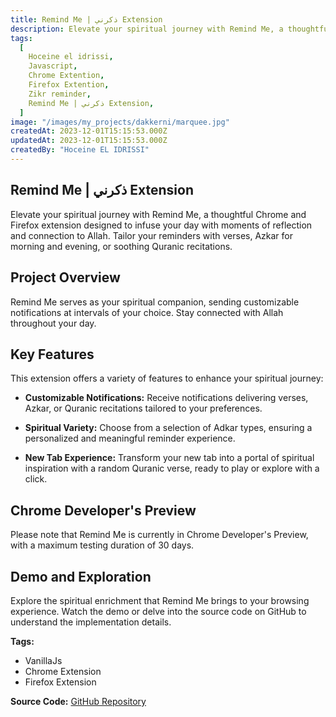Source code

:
 ```yaml
---
title: Remind Me | ذكرني Extension
description: Elevate your spiritual journey with Remind Me, a thoughtful Chrome and Firefox extension designed to infuse your day with moments of reflection and connection to Allah. Tailor your reminders with verses, Azkar for morning and evening, or soothing Quranic recitations.
tags:
  [
    Hoceine el idrissi,
    Javascript,
    Chrome Extention,
    Firefox Extention,
    Zikr reminder,
    Remind Me | ذكرني Extension,
  ]
image: "/images/my_projects/dakkerni/marquee.jpg"
createdAt: 2023-12-01T15:15:53.000Z
updatedAt: 2023-12-01T15:15:53.000Z
createdBy: "Hoceine EL IDRISSI"
---
```


## Remind Me | ذكرني Extension

Elevate your spiritual journey with Remind Me, a thoughtful Chrome and Firefox extension designed to infuse your day with moments of reflection and connection to Allah. Tailor your reminders with verses, Azkar for morning and evening, or soothing Quranic recitations.
<MdImage text="/images/my_projects/dakkerni/home.jpg"></MdImage>

## Project Overview

Remind Me serves as your spiritual companion, sending customizable notifications at intervals of your choice. Stay connected with Allah throughout your day.

## Key Features

This extension offers a variety of features to enhance your spiritual journey:

- **Customizable Notifications:** Receive notifications delivering verses, Azkar, or Quranic recitations tailored to your preferences.
  <MdImage text="/images/my_projects/dakkerni/popup.jpg"></MdImage>

- **Spiritual Variety:** Choose from a selection of Adkar types, ensuring a personalized and meaningful reminder experience.
  <MdImage text="/images/my_projects/dakkerni/customize.jpg"></MdImage>

- **New Tab Experience:** Transform your new tab into a portal of spiritual inspiration with a random Quranic verse, ready to play or explore with a click.
  <MdImage text="/images/my_projects/dakkerni/newtab.jpg"></MdImage>

## Chrome Developer's Preview

Please note that Remind Me is currently in Chrome Developer's Preview, with a maximum testing duration of 30 days.

## Demo and Exploration

Explore the spiritual enrichment that Remind Me brings to your browsing experience. Watch the demo or delve into the source code on GitHub to understand the implementation details.

**Tags:**

- VanillaJs
- Chrome Extension
- Firefox Extension

**Source Code:** [GitHub Repository](https://github.com/HoceineEl/dekr-reminder-chrome-extention)
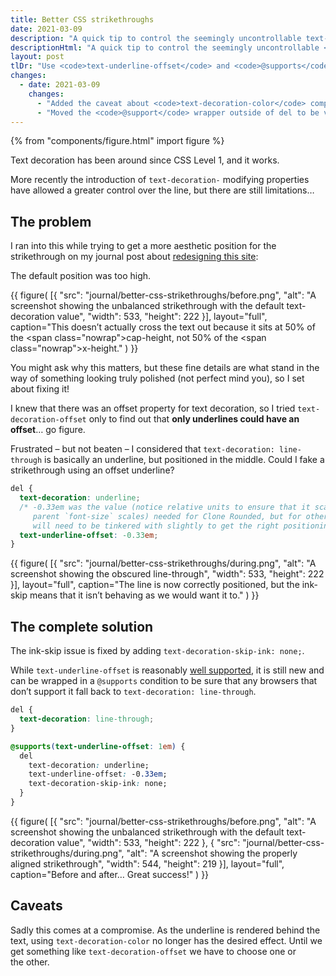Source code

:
 ```yaml
---
title: Better CSS strikethroughs
date: 2021-03-09
description: "A quick tip to control the seemingly uncontrollable text-decoration: line-through."
descriptionHtml: "A quick tip to control the seemingly uncontrollable <code><span class=\"nowrap\">text-decoration</span>: <span class=\"nowrap\">line-through</span></code>."
layout: post
tlDr: "Use <code>text-underline-offset</code> and <code>@supports</code> to progressively enhance finer control over your strikethroughs – <a href=\"#the-complete-solution\">see the code</a>."
changes:
  - date: 2021-03-09
    changes:
      - "Added the caveat about <code>text-decoration-color</code> compromise; thanks to <a href=\"https://twitter.com/dannievinther/status/1369314893908836353\">@dannievinther</a>."
      - "Moved the <code>@support</code> wrapper outside of del to be valid CSS rather than Scss; thanks to <a href=\"https://twitter.com/PaulJMorel/status/1369323083149025280\">@PaulJMorel</a>."
---
```


{% from "components/figure.html" import figure %}

Text decoration has been around since CSS Level 1, and it works.

More recently the introduction of `text-decoration-` modifying properties have allowed a greater control over the line, but there are still limitations…

## The problem

I ran into this while trying to get a more aesthetic position for the strikethrough on my journal post about [redesigning this site](/journal/2020/a-fresh-lick-of-paint/#next-steps):

The default position was too high.

{{ figure(
  [{
    "src": "journal/better-css-strikethroughs/before.png",
    "alt": "A screenshot showing the unbalanced strikethrough with the default text-decoration value",
    "width": 533,
    "height": 222
  }],
  layout="full",
  caption="This doesn’t actually cross the text out because it sits at 50% of the <span class=\"nowrap\">cap-height</span>, not 50% of the <span class=\"nowrap\">x-height</span>."
) }}

You might ask why this matters, but these fine details are what stand in the way of something looking truly polished (not perfect mind you), so I set about fixing it!

I knew that there was an offset property for text decoration, so I tried <span class=nowrap><code>text-decoration-offset</code></span> only to find out that **only underlines could have an offset**… go figure.

Frustrated – but not beaten – I considered that `text-decoration: line-through` is basically an underline, but positioned in the middle. Could I fake a strikethrough using an offset underline?

```css
del {
  text-decoration: underline;
  /* -0.33em was the value (notice relative units to ensure that it scales as the
     parent `font-size` scales) needed for Clone Rounded, but for other webfonts this
     will need to be tinkered with slightly to get the right positioning. */
  text-underline-offset: -0.33em;
}
```

{{ figure(
  [{
    "src": "journal/better-css-strikethroughs/during.png",
    "alt": "A screenshot showing the obscured line-through",
    "width": 533,
    "height": 222
  }],
  layout="full",
  caption="The line is now correctly positioned, but the ink-skip means that it isn’t behaving as we would want it to."
) }}

## The complete solution

The ink-skip issue is fixed by adding `text-decoration-skip-ink: none;`.

While `text-underline-offset` is reasonably [well supported](https://developer.mozilla.org/en-US/docs/Web/CSS/text-underline-offset#browser_compatibility), it is still new and can be wrapped in a `@supports` condition to be sure that any browsers that don’t support it fall back to `text-decoration: line-through`.

```css
del {
  text-decoration: line-through;
}

@supports(text-underline-offset: 1em) {
  del
    text-decoration: underline;
    text-underline-offset: -0.33em;
    text-decoration-skip-ink: none;
  }
}
```

{{ figure(
  [{
    "src": "journal/better-css-strikethroughs/before.png",
    "alt": "A screenshot showing the unbalanced strikethrough with the default text-decoration value",
    "width": 533,
    "height": 222
  },
  {
    "src": "journal/better-css-strikethroughs/during.png",
    "alt": "A screenshot showing the properly aligned strikethrough",
    "width": 544,
    "height": 219
  }],
  layout="full",
  caption="Before and after… Great success!"
) }}

## Caveats

Sadly this comes at a compromise. As the underline is rendered behind the text, using `text-decoration-color` no longer has the desired effect. Until we get something like `text-decoration-offset` we have to choose one or the other.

#### WHAT YOU ARE ASKED TO DO
The answer consists of the lines above that include the word "positioned", each copied exactly.

#### YOUR RESPONSE
Frustrated – but not beaten – I considered that `text-decoration: line-through` is basically an underline, but positioned in the middle. Could I fake a strikethrough using an offset underline?
  caption="The line is now correctly positioned, but the ink-skip means that it isn’t behaving as we would want it to."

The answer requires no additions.